3'-Daidzein Sulfonate Sodium Protects against Glutamate-induced Neuronal Injuries by Regulating NMDA Receptors.

Abstract

It was previously found that 3'-Daidzein Sulfonate Sodium (DSS) exhibits protective effects on Cerebral Ischemia-Reperfusion Injury (CI/RI). This study aimed to explore the underlying molecular mechanisms involved in the neuroprotective effects of DSS against ischemic stroke. In this study, rats with transient middle cerebral artery occlusion (tMCAO) were used as an in vivo model, whereas PC12 cells treated with glutamate alone and rat primary cortical neurons treated with the combination of glutamate and glycine were used as in vitro models. Cell viability and lactate dehydrogenase (LDH) release were used to evaluate cell injury. Cell apoptosis was determined by flow cytometry.

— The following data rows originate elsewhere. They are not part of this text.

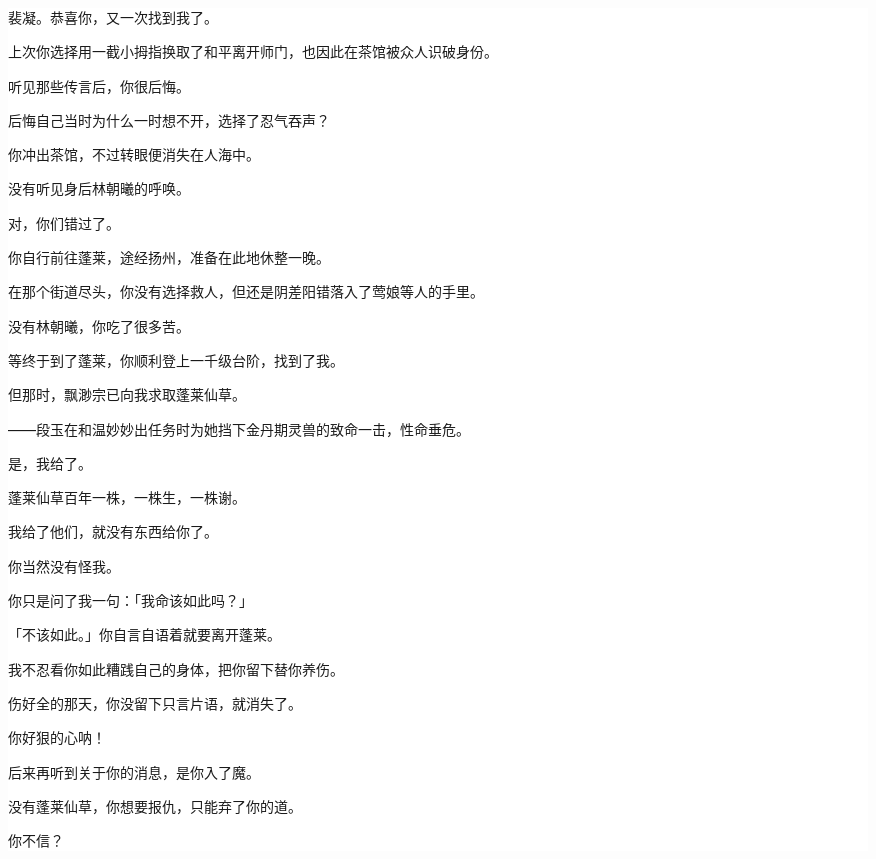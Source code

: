 裴凝。恭喜你，又一次找到我了。


上次你选择用一截小拇指换取了和平离开师门，也因此在茶馆被众人识破身份。


听见那些传言后，你很后悔。


后悔自己当时为什么一时想不开，选择了忍气吞声？


你冲出茶馆，不过转眼便消失在人海中。


没有听见身后林朝曦的呼唤。


对，你们错过了。


你自行前往蓬莱，途经扬州，准备在此地休整一晚。


在那个街道尽头，你没有选择救人，但还是阴差阳错落入了莺娘等人的手里。


没有林朝曦，你吃了很多苦。


等终于到了蓬莱，你顺利登上一千级台阶，找到了我。


但那时，飘渺宗已向我求取蓬莱仙草。


——段玉在和温妙妙出任务时为她挡下金丹期灵兽的致命一击，性命垂危。


是，我给了。


蓬莱仙草百年一株，一株生，一株谢。


我给了他们，就没有东西给你了。


你当然没有怪我。


你只是问了我一句：「我命该如此吗？」


「不该如此。」你自言自语着就要离开蓬莱。


我不忍看你如此糟践自己的身体，把你留下替你养伤。


伤好全的那天，你没留下只言片语，就消失了。


你好狠的心呐！


后来再听到关于你的消息，是你入了魔。


没有蓬莱仙草，你想要报仇，只能弃了你的道。


你不信？
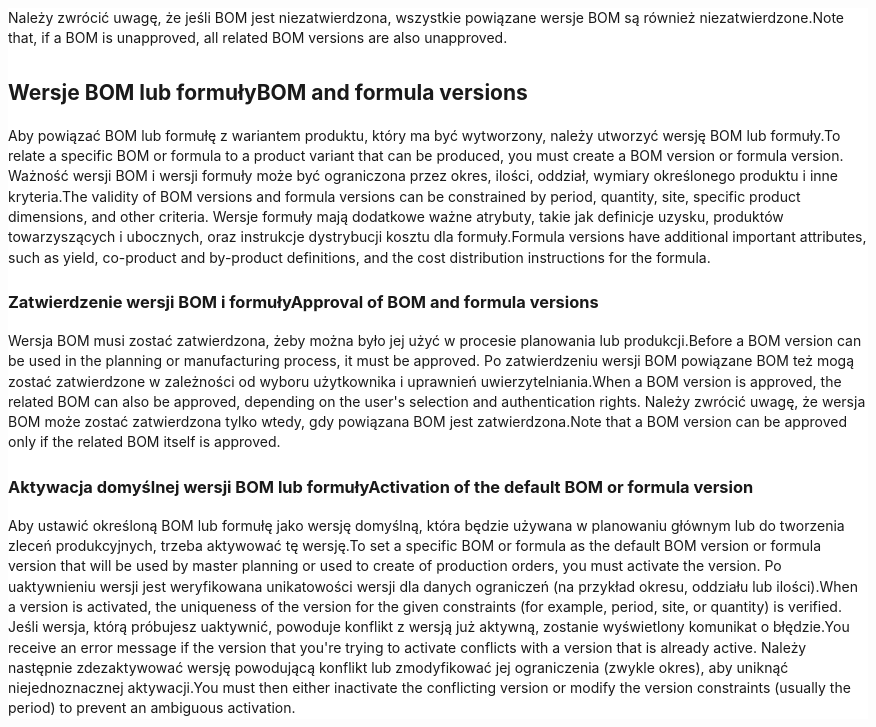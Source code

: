<span data-ttu-id="7dcdc-155">Należy zwrócić uwagę, że jeśli BOM jest niezatwierdzona, wszystkie powiązane wersje BOM są również niezatwierdzone.</span><span class="sxs-lookup"><span data-stu-id="7dcdc-155">Note that, if a BOM is unapproved, all related BOM versions are also unapproved.</span></span>

## <a name="bom-and-formula-versions"></a><span data-ttu-id="7dcdc-156">Wersje BOM lub formuły</span><span class="sxs-lookup"><span data-stu-id="7dcdc-156">BOM and formula versions</span></span>
<span data-ttu-id="7dcdc-157">Aby powiązać BOM lub formułę z wariantem produktu, który ma być wytworzony, należy utworzyć wersję BOM lub formuły.</span><span class="sxs-lookup"><span data-stu-id="7dcdc-157">To relate a specific BOM or formula to a product variant that can be produced, you must create a BOM version or formula version.</span></span> <span data-ttu-id="7dcdc-158">Ważność wersji BOM i wersji formuły może być ograniczona przez okres, ilości, oddział, wymiary określonego produktu i inne kryteria.</span><span class="sxs-lookup"><span data-stu-id="7dcdc-158">The validity of BOM versions and formula versions can be constrained by period, quantity, site, specific product dimensions, and other criteria.</span></span> <span data-ttu-id="7dcdc-159">Wersje formuły mają dodatkowe ważne atrybuty, takie jak definicje uzysku, produktów towarzyszących i ubocznych, oraz instrukcje dystrybucji kosztu dla formuły.</span><span class="sxs-lookup"><span data-stu-id="7dcdc-159">Formula versions have additional important attributes, such as yield, co-product and by-product definitions, and the cost distribution instructions for the formula.</span></span>

### <a name="approval-of-bom-and-formula-versions"></a><span data-ttu-id="7dcdc-160">Zatwierdzenie wersji BOM i formuły</span><span class="sxs-lookup"><span data-stu-id="7dcdc-160">Approval of BOM and formula versions</span></span>

<span data-ttu-id="7dcdc-161">Wersja BOM musi zostać zatwierdzona, żeby można było jej użyć w procesie planowania lub produkcji.</span><span class="sxs-lookup"><span data-stu-id="7dcdc-161">Before a BOM version can be used in the planning or manufacturing process, it must be approved.</span></span> <span data-ttu-id="7dcdc-162">Po zatwierdzeniu wersji BOM powiązane BOM też mogą zostać zatwierdzone w zależności od wyboru użytkownika i uprawnień uwierzytelniania.</span><span class="sxs-lookup"><span data-stu-id="7dcdc-162">When a BOM version is approved, the related BOM can also be approved, depending on the user's selection and authentication rights.</span></span> <span data-ttu-id="7dcdc-163">Należy zwrócić uwagę, że wersja BOM może zostać zatwierdzona tylko wtedy, gdy powiązana BOM jest zatwierdzona.</span><span class="sxs-lookup"><span data-stu-id="7dcdc-163">Note that a BOM version can be approved only if the related BOM itself is approved.</span></span>

### <a name="activation-of-the-default-bom-or-formula-version"></a><span data-ttu-id="7dcdc-164">Aktywacja domyślnej wersji BOM lub formuły</span><span class="sxs-lookup"><span data-stu-id="7dcdc-164">Activation of the default BOM or formula version</span></span>

<span data-ttu-id="7dcdc-165">Aby ustawić określoną BOM lub formułę jako wersję domyślną, która będzie używana w planowaniu głównym lub do tworzenia zleceń produkcyjnych, trzeba aktywować tę wersję.</span><span class="sxs-lookup"><span data-stu-id="7dcdc-165">To set a specific BOM or formula as the default BOM version or formula version that will be used by master planning or used to create of production orders, you must activate the version.</span></span> <span data-ttu-id="7dcdc-166">Po uaktywnieniu wersji jest weryfikowana unikatowości wersji dla danych ograniczeń (na przykład okresu, oddziału lub ilości).</span><span class="sxs-lookup"><span data-stu-id="7dcdc-166">When a version is activated, the uniqueness of the version for the given constraints (for example, period, site, or quantity) is verified.</span></span> <span data-ttu-id="7dcdc-167">Jeśli wersja, którą próbujesz uaktywnić, powoduje konflikt z wersją już aktywną, zostanie wyświetlony komunikat o błędzie.</span><span class="sxs-lookup"><span data-stu-id="7dcdc-167">You receive an error message if the version that you're trying to activate conflicts with a version that is already active.</span></span> <span data-ttu-id="7dcdc-168">Należy następnie zdezaktywować wersję powodującą konflikt lub zmodyfikować jej ograniczenia (zwykle okres), aby uniknąć niejednoznacznej aktywacji.</span><span class="sxs-lookup"><span data-stu-id="7dcdc-168">You must then either inactivate the conflicting version or modify the version constraints (usually the period) to prevent an ambiguous activation.</span></span>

Quantitative polymerase chain reaction (qPCR), Western blotting, and immunofluorescent staining methods were used to determine the mRNA expressions and protein levels and location. It was found that DSS significantly suppressed the impaired viability of PC12 cells induced by glutamate. DSS also increased cell viability while reducing the LDH release and apoptosis in primary cortical neurons injured by glutamate and glycine. In addition, DSS decreased GluN2B subunit expression while enhancing the expressions of GluN2A subunit and PSD95 in tMCAO rats' brains. This study demonstrated that DSS protects against excitotoxic damage in neurons by regulating the expression of NMDA receptors and PSD95 in the brain with cerebral ischemia-reperfusion injury. Our findings provide experimental evidence for the potential clinical administration of DSS in ischemic stroke.